=== Begin Enclosure ===

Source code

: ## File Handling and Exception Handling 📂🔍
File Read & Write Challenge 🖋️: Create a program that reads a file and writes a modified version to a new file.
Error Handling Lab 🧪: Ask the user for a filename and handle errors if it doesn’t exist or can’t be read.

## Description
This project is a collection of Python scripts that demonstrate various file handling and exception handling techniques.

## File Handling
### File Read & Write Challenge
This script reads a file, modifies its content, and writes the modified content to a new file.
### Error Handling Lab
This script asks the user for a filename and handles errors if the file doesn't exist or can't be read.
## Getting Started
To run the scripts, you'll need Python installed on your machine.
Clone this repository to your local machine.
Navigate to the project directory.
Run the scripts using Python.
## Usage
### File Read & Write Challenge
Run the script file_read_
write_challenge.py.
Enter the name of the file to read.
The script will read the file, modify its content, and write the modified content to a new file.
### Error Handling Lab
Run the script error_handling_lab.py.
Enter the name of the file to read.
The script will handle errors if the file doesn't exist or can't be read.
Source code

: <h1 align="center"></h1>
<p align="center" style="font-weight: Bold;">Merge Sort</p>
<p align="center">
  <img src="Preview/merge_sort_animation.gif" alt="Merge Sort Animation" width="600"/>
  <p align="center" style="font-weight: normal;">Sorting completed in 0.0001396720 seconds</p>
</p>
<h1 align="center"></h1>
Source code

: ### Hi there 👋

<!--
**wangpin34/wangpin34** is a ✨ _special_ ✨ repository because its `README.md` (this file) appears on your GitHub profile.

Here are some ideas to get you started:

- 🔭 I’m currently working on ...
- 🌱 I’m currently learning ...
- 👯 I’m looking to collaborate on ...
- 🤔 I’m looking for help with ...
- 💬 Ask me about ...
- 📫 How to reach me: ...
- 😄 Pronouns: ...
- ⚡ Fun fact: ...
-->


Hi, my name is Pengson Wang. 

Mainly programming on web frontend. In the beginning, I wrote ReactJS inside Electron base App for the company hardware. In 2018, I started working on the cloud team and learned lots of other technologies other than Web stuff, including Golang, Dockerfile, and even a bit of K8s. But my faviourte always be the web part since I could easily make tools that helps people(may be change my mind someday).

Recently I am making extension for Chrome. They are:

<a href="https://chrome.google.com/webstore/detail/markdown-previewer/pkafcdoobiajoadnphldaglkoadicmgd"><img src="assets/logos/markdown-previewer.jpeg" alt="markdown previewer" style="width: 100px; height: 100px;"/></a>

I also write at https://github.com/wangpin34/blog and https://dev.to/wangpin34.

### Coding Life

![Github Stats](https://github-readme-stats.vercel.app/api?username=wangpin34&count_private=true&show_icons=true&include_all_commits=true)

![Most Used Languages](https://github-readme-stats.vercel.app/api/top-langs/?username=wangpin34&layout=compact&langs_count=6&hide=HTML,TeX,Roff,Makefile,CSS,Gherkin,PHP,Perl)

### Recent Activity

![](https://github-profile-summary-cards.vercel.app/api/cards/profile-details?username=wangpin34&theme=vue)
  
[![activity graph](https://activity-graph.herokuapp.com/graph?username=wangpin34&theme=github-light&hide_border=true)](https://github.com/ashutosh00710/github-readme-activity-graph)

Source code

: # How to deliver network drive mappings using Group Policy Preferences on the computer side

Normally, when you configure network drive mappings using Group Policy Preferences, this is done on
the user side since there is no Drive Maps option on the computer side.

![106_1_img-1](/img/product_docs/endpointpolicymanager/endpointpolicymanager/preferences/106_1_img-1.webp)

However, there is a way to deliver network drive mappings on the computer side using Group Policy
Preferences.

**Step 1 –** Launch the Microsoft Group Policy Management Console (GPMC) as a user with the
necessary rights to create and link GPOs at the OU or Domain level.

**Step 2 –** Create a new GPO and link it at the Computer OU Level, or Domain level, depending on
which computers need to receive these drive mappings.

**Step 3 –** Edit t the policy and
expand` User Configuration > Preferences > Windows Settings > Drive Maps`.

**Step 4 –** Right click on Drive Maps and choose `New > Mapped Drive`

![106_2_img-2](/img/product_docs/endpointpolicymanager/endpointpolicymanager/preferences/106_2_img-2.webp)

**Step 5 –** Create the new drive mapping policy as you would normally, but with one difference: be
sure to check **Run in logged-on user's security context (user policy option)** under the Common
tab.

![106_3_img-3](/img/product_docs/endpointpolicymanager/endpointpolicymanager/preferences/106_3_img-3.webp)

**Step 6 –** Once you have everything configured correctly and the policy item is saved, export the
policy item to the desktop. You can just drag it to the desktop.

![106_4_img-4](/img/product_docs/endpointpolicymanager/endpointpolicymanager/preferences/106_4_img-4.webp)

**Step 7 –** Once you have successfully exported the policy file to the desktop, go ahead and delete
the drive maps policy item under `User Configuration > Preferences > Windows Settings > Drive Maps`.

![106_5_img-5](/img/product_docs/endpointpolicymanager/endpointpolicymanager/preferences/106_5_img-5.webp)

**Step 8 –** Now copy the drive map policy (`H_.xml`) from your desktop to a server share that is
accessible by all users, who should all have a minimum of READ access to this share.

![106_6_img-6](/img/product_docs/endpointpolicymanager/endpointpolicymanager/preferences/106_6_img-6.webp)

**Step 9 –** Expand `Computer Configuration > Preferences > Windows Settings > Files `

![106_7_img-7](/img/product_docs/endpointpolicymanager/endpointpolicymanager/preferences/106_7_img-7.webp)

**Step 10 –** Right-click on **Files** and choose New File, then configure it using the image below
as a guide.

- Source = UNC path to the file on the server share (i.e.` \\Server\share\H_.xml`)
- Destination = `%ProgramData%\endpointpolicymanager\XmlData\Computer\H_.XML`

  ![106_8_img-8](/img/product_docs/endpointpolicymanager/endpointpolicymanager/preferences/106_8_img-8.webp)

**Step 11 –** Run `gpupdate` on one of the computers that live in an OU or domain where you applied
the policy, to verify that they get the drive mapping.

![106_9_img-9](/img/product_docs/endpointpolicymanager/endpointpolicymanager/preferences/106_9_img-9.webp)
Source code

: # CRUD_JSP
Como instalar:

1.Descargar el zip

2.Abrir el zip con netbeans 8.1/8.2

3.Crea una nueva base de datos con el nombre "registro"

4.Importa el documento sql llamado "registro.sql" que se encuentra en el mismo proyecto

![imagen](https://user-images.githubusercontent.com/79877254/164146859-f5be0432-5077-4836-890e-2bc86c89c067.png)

=== End Enclosure ===

- WHAT THE TASK REQUIRES -
Return the material above in full, exactly as written.

- EXPECTED OUTPUT -
Source code

: ## File Handling and Exception Handling 📂🔍
File Read & Write Challenge 🖋️: Create a program that reads a file and writes a modified version to a new file.
Error Handling Lab 🧪: Ask the user for a filename and handle errors if it doesn’t exist or can’t be read.

## Description
This project is a collection of Python scripts that demonstrate various file handling and exception handling techniques.

## File Handling
### File Read & Write Challenge
This script reads a file, modifies its content, and writes the modified content to a new file.
### Error Handling Lab
This script asks the user for a filename and handles errors if the file doesn't exist or can't be read.
## Getting Started
To run the scripts, you'll need Python installed on your machine.
Clone this repository to your local machine.
Navigate to the project directory.
Run the scripts using Python.
## Usage
### File Read & Write Challenge
Run the script file_read_
write_challenge.py.
Enter the name of the file to read.
The script will read the file, modify its content, and write the modified content to a new file.
### Error Handling Lab
Run the script error_handling_lab.py.
Enter the name of the file to read.
The script will handle errors if the file doesn't exist or can't be read.
Source code

: <h1 align="center"></h1>
<p align="center" style="font-weight: Bold;">Merge Sort</p>
<p align="center">
  <img src="Preview/merge_sort_animation.gif" alt="Merge Sort Animation" width="600"/>
  <p align="center" style="font-weight: normal;">Sorting completed in 0.0001396720 seconds</p>
</p>
<h1 align="center"></h1>
Source code

: ### Hi there 👋

<!--
**wangpin34/wangpin34** is a ✨ _special_ ✨ repository because its `README.md` (this file) appears on your GitHub profile.

Here are some ideas to get you started:

- 🔭 I’m currently working on ...
- 🌱 I’m currently learning ...
- 👯 I’m looking to collaborate on ...
- 🤔 I’m looking for help with ...
- 💬 Ask me about ...
- 📫 How to reach me: ...
- 😄 Pronouns: ...
- ⚡ Fun fact: ...
-->


Hi, my name is Pengson Wang. 

Mainly programming on web frontend. In the beginning, I wrote ReactJS inside Electron base App for the company hardware. In 2018, I started working on the cloud team and learned lots of other technologies other than Web stuff, including Golang, Dockerfile, and even a bit of K8s. But my faviourte always be the web part since I could easily make tools that helps people(may be change my mind someday).

Recently I am making extension for Chrome. They are:

<a href="https://chrome.google.com/webstore/detail/markdown-previewer/pkafcdoobiajoadnphldaglkoadicmgd"><img src="assets/logos/markdown-previewer.jpeg" alt="markdown previewer" style="width: 100px; height: 100px;"/></a>

I also write at https://github.com/wangpin34/blog and https://dev.to/wangpin34.

### Coding Life

![Github Stats](https://github-readme-stats.vercel.app/api?username=wangpin34&count_private=true&show_icons=true&include_all_commits=true)

![Most Used Languages](https://github-readme-stats.vercel.app/api/top-langs/?username=wangpin34&layout=compact&langs_count=6&hide=HTML,TeX,Roff,Makefile,CSS,Gherkin,PHP,Perl)

### Recent Activity

![](https://github-profile-summary-cards.vercel.app/api/cards/profile-details?username=wangpin34&theme=vue)
  
[![activity graph](https://activity-graph.herokuapp.com/graph?username=wangpin34&theme=github-light&hide_border=true)](https://github.com/ashutosh00710/github-readme-activity-graph)

Source code

: # How to deliver network drive mappings using Group Policy Preferences on the computer side

Normally, when you configure network drive mappings using Group Policy Preferences, this is done on
the user side since there is no Drive Maps option on the computer side.

![106_1_img-1](/img/product_docs/endpointpolicymanager/endpointpolicymanager/preferences/106_1_img-1.webp)

However, there is a way to deliver network drive mappings on the computer side using Group Policy
Preferences.

**Step 1 –** Launch the Microsoft Group Policy Management Console (GPMC) as a user with the
necessary rights to create and link GPOs at the OU or Domain level.

**Step 2 –** Create a new GPO and link it at the Computer OU Level, or Domain level, depending on
which computers need to receive these drive mappings.

**Step 3 –** Edit t the policy and
expand` User Configuration > Preferences > Windows Settings > Drive Maps`.

**Step 4 –** Right click on Drive Maps and choose `New > Mapped Drive`

![106_2_img-2](/img/product_docs/endpointpolicymanager/endpointpolicymanager/preferences/106_2_img-2.webp)

**Step 5 –** Create the new drive mapping policy as you would normally, but with one difference: be
sure to check **Run in logged-on user's security context (user policy option)** under the Common
tab.

![106_3_img-3](/img/product_docs/endpointpolicymanager/endpointpolicymanager/preferences/106_3_img-3.webp)

**Step 6 –** Once you have everything configured correctly and the policy item is saved, export the
policy item to the desktop. You can just drag it to the desktop.

![106_4_img-4](/img/product_docs/endpointpolicymanager/endpointpolicymanager/preferences/106_4_img-4.webp)

**Step 7 –** Once you have successfully exported the policy file to the desktop, go ahead and delete
the drive maps policy item under `User Configuration > Preferences > Windows Settings > Drive Maps`.

![106_5_img-5](/img/product_docs/endpointpolicymanager/endpointpolicymanager/preferences/106_5_img-5.webp)

**Step 8 –** Now copy the drive map policy (`H_.xml`) from your desktop to a server share that is
accessible by all users, who should all have a minimum of READ access to this share.

![106_6_img-6](/img/product_docs/endpointpolicymanager/endpointpolicymanager/preferences/106_6_img-6.webp)

**Step 9 –** Expand `Computer Configuration > Preferences > Windows Settings > Files `

![106_7_img-7](/img/product_docs/endpointpolicymanager/endpointpolicymanager/preferences/106_7_img-7.webp)

**Step 10 –** Right-click on **Files** and choose New File, then configure it using the image below
as a guide.

- Source = UNC path to the file on the server share (i.e.` \\Server\share\H_.xml`)
- Destination = `%ProgramData%\endpointpolicymanager\XmlData\Computer\H_.XML`

  ![106_8_img-8](/img/product_docs/endpointpolicymanager/endpointpolicymanager/preferences/106_8_img-8.webp)

**Step 11 –** Run `gpupdate` on one of the computers that live in an OU or domain where you applied
the policy, to verify that they get the drive mapping.

![106_9_img-9](/img/product_docs/endpointpolicymanager/endpointpolicymanager/preferences/106_9_img-9.webp)
Source code

: # CRUD_JSP
Como instalar:

1.Descargar el zip

2.Abrir el zip con netbeans 8.1/8.2

3.Crea una nueva base de datos con el nombre "registro"

4.Importa el documento sql llamado "registro.sql" que se encuentra en el mismo proyecto

![imagen](https://user-images.githubusercontent.com/79877254/164146859-f5be0432-5077-4836-890e-2bc86c89c067.png)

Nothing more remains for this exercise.